# Metro boston 2018



## lawn king (Nov 21, 2004)

Looks like we will finally get some decent snowfall Thursday 1/4 into Friday 1/5. Looking forward to sea trials on my new 3500 with fisher hd 2.


----------



## iceyman (Mar 1, 2007)

lawn king said:


> Looks like we will finally get some decent snowfall Thursday 1/4 into Friday 1/5. Looking forward to sea trials on my new 3500 with fisher hd 2.

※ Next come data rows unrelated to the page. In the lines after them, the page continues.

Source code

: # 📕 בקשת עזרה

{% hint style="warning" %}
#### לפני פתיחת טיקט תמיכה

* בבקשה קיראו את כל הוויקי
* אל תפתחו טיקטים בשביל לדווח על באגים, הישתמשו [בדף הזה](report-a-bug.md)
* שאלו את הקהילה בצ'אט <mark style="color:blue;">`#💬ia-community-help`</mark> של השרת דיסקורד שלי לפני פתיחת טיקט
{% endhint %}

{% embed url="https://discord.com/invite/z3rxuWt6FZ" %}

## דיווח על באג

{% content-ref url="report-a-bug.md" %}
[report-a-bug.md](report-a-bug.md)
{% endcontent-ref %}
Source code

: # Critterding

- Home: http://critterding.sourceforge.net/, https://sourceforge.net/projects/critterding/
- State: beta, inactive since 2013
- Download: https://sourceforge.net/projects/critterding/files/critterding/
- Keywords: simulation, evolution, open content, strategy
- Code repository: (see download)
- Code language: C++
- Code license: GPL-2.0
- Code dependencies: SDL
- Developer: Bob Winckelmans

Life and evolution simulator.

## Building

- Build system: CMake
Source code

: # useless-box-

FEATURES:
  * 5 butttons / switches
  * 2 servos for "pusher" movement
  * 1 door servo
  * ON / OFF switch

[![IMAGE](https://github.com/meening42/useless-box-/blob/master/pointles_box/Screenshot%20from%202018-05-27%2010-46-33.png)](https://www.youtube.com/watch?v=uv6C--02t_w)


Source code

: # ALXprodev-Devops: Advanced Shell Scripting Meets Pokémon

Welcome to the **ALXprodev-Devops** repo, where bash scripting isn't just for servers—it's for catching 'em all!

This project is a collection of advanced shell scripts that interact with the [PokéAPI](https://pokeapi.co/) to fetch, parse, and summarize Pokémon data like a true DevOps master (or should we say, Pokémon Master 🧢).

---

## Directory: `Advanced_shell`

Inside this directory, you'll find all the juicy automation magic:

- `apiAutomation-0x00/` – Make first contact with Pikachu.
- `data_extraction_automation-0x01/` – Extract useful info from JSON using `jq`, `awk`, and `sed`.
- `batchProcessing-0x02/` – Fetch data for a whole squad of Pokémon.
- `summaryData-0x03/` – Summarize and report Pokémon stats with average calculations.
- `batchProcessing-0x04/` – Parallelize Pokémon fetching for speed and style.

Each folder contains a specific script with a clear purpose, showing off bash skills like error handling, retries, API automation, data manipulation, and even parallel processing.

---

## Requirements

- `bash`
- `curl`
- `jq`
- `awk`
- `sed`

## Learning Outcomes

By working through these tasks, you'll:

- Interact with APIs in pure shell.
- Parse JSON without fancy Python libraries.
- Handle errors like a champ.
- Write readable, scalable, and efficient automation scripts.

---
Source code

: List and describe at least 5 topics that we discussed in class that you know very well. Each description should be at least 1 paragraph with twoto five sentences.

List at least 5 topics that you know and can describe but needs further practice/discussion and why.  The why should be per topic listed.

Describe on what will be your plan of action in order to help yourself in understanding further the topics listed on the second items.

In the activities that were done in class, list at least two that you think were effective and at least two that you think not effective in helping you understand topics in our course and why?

Long way away but yea you guys benefit from storms even off the coast


----------



## lawn king (Nov 21, 2004)

This storm is huge, too bad we are only getting hit by the east edge, most of the storm is going over the ocean.


----------



## lawn king (Nov 21, 2004)

6 plus inches, starting Thursday am is the forecast at present.


----------



## lawn king (Nov 21, 2004)

Forecast now for our area along the coast south of boston is 12 - 15", with blizzard conditions in the afternoon!


----------



## Goodnyou (Mar 20, 2015)

This ones going to be tough on the shovel crews . Wind is going to be brutal


----------



## lawn king (Nov 21, 2004)

60 to 70 mph winds along the coast, very dangerous indeed!


----------



## Cosmic Charlie (Feb 1, 2009)

Weather Website Ventusky

Best Options and Views I've Found ...

It does all planet earth and can zoom in locally

(date has to be updated each time you open the web site)

when it opens set the "calendar days"on the lower left to todays date (change date)

then click and drag New England to the center then zoom in

then select any choice from the list on the left for your desired view and info (excellent choices)

https://www.ventusky.com/?p=22;139;1&l=temperature

or this one is zoomed in already

(date has to be updated each time you open the web site)

https://www.ventusky.com/?p=39.2;-72.2;4&l=temperature


----------



## lawn king (Nov 21, 2004)

4-7" for boston south tonight, we have been very slow here. We have not even hit 20" for the season and January is half gone!


----------